Hosted WebPagetest: Test id generation bug: private tests are out of sequence + other

Hello,
Thank you for making hosted webpagetest free and open for all!
Found two bugs in the id generation routines, which may prevent submitted tests from running in sequential order of their submission time:

  1. Private tests Ids contain no sequential part, and will run by submission order:
    on runtest.php:

             if( $test['private'] )
    
                 $id = md5(uniqid(rand(), true));
    
             else
    
                 $id = uniqueId();
    

Since the entire id is hashed, it is not part of the order of other tests. I suggest changing it to be part hash, and part of the sequentially generated id, something like:
$id = uniqueId() . “_” .md5(uniqid(rand(), true));

(Have to mention the the use of PHP’s uniqid() function, and WebPageTest’s uniqueId() confused me a bit).
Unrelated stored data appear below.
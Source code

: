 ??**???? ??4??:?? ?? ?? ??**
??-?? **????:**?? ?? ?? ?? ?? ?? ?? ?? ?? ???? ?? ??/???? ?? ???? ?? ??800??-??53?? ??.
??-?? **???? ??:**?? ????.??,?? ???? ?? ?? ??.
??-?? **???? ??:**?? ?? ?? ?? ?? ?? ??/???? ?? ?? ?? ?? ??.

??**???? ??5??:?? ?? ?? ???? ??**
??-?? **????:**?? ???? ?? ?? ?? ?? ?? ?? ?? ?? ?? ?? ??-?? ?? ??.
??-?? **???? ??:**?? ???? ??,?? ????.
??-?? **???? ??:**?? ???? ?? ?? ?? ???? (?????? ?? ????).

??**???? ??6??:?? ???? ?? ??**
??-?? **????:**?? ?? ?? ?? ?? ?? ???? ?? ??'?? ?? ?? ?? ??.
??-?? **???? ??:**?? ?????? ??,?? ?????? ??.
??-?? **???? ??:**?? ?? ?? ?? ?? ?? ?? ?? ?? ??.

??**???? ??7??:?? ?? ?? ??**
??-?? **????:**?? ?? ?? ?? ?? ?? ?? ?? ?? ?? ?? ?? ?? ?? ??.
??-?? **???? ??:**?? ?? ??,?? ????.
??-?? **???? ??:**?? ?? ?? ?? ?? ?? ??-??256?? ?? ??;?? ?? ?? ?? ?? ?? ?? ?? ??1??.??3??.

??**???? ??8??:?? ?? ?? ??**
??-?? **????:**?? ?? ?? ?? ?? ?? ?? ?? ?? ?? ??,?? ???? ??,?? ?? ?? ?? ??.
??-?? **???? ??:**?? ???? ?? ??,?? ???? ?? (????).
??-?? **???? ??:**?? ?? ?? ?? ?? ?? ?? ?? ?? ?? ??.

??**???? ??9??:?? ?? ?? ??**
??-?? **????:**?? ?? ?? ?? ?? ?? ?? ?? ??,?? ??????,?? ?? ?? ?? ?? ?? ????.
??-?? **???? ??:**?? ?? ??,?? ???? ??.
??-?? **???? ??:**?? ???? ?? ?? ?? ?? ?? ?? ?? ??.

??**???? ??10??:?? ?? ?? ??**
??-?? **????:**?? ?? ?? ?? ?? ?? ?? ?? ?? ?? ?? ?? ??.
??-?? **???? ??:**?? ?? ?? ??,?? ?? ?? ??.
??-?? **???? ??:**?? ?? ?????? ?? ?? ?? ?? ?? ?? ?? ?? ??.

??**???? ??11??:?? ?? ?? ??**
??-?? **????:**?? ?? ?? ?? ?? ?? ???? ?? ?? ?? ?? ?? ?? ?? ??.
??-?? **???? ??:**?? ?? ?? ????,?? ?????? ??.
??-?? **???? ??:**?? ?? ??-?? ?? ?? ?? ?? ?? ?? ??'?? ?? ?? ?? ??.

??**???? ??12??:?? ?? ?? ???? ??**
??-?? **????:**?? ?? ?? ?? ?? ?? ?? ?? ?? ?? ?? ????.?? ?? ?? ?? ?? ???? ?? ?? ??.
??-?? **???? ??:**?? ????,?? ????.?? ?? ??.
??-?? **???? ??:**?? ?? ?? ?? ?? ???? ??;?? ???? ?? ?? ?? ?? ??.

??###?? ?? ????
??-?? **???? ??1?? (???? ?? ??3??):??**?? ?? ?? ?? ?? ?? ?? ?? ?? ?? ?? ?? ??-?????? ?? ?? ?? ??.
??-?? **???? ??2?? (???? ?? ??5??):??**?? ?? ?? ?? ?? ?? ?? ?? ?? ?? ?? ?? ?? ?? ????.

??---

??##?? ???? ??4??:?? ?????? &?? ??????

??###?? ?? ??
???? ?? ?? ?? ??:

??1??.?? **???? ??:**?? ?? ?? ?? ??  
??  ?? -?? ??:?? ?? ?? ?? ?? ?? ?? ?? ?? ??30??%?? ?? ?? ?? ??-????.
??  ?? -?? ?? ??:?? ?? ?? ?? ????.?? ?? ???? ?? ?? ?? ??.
  1. The ID generated by uniqueId() in unique.inc is not alphabetically ordered, when the number of encoded characters generated by it changes. For example, you might generate jobs with those ids and filenames:
    110213_ZY.p2
    110213_ZZ.p2
    110213_001.p2
    110213_002.p2

in getwork.php, the use of scandir() function, will return 110213_001.p2 and 110213_002.p2 first, and only then will get back to ZY and ZZ.

This could be easily resolved by adding a padding to the encoded ID, so it will be of fixed length, i.e 00000000000ZZ, and then alphabetical ordering would work fine.

Thanks!

Amitay Dobo
Acceloweb - http://www.acceloweb.com

Thanks for the additional eyes on the code…

We don’t actually need or care if the ID’s are in order, just that they don’t collide (and in the private case that they aren’t easily guessable). Collisions are actually a bigger concern for the private ID’s but there are now 2 random parts to the ID and a check is made for an existing test with the same ID so the likelihood is significantly reduced.

Hmm, sorry about that, I started out the project not knowing much about php and that was one of the first pieces of code - I’ll go back and change the name to make it less confusing.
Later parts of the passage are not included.